··· Dataset records
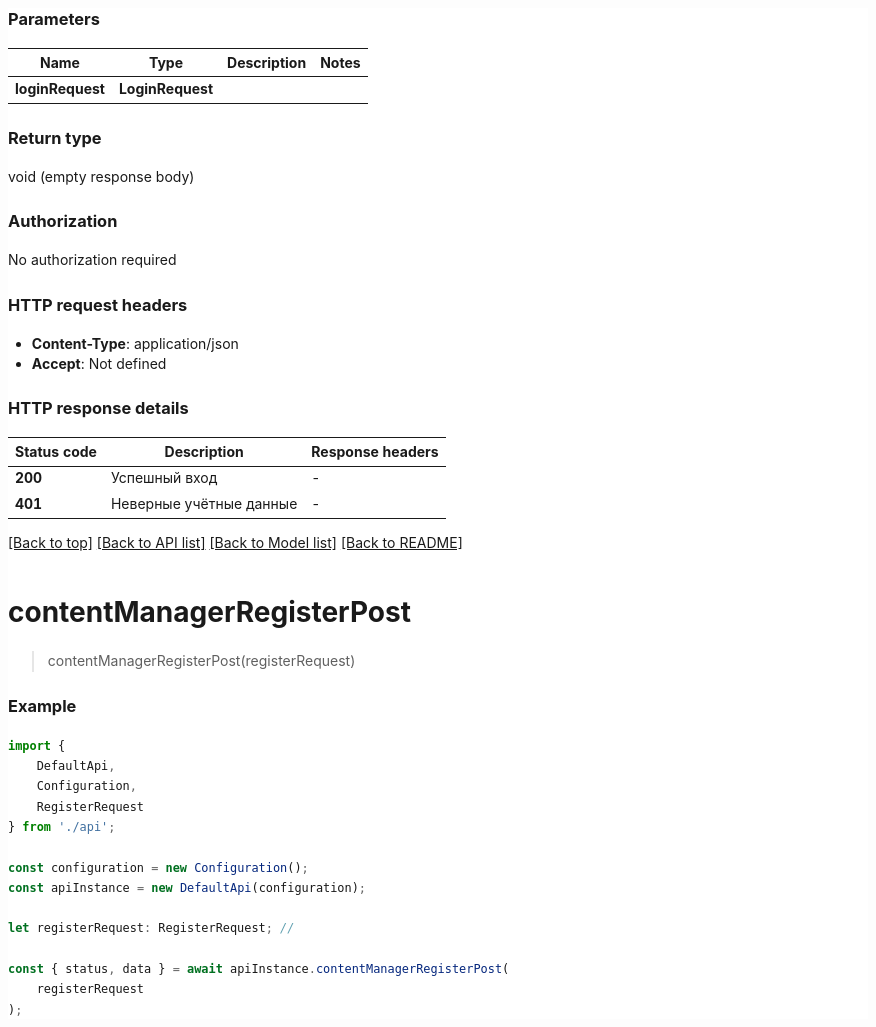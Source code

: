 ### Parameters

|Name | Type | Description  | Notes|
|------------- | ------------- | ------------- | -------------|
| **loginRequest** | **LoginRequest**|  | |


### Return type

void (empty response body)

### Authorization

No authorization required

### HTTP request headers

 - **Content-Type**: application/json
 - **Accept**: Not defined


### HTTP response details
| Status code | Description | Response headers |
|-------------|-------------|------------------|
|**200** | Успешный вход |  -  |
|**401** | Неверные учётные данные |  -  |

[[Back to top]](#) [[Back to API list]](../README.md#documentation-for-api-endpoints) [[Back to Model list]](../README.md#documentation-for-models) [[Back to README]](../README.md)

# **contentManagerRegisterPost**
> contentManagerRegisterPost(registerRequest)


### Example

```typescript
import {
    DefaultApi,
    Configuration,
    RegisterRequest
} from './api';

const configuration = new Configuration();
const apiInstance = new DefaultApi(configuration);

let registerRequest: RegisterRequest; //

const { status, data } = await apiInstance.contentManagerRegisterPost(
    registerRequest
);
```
······
— Exercise —
Line by line, write out the entries exactly, and leave the pictures out.

— Task solution —
Source code

: ### Parameters

|Name | Type | Description  | Notes|
|------------- | ------------- | ------------- | -------------|
| **loginRequest** | **LoginRequest**|  | |


### Return type

void (empty response body)

### Authorization

No authorization required

### HTTP request headers

 - **Content-Type**: application/json
 - **Accept**: Not defined


### HTTP response details
| Status code | Description | Response headers |
|-------------|-------------|------------------|
|**200** | Успешный вход |  -  |
|**401** | Неверные учётные данные |  -  |

[[Back to top]](#) [[Back to API list]](../README.md#documentation-for-api-endpoints) [[Back to Model list]](../README.md#documentation-for-models) [[Back to README]](../README.md)

# **contentManagerRegisterPost**
> contentManagerRegisterPost(registerRequest)


### Example

```typescript
import {
    DefaultApi,
    Configuration,
    RegisterRequest
} from './api';

const configuration = new Configuration();
const apiInstance = new DefaultApi(configuration);

let registerRequest: RegisterRequest; //

const { status, data } = await apiInstance.contentManagerRegisterPost(
    registerRequest
);
```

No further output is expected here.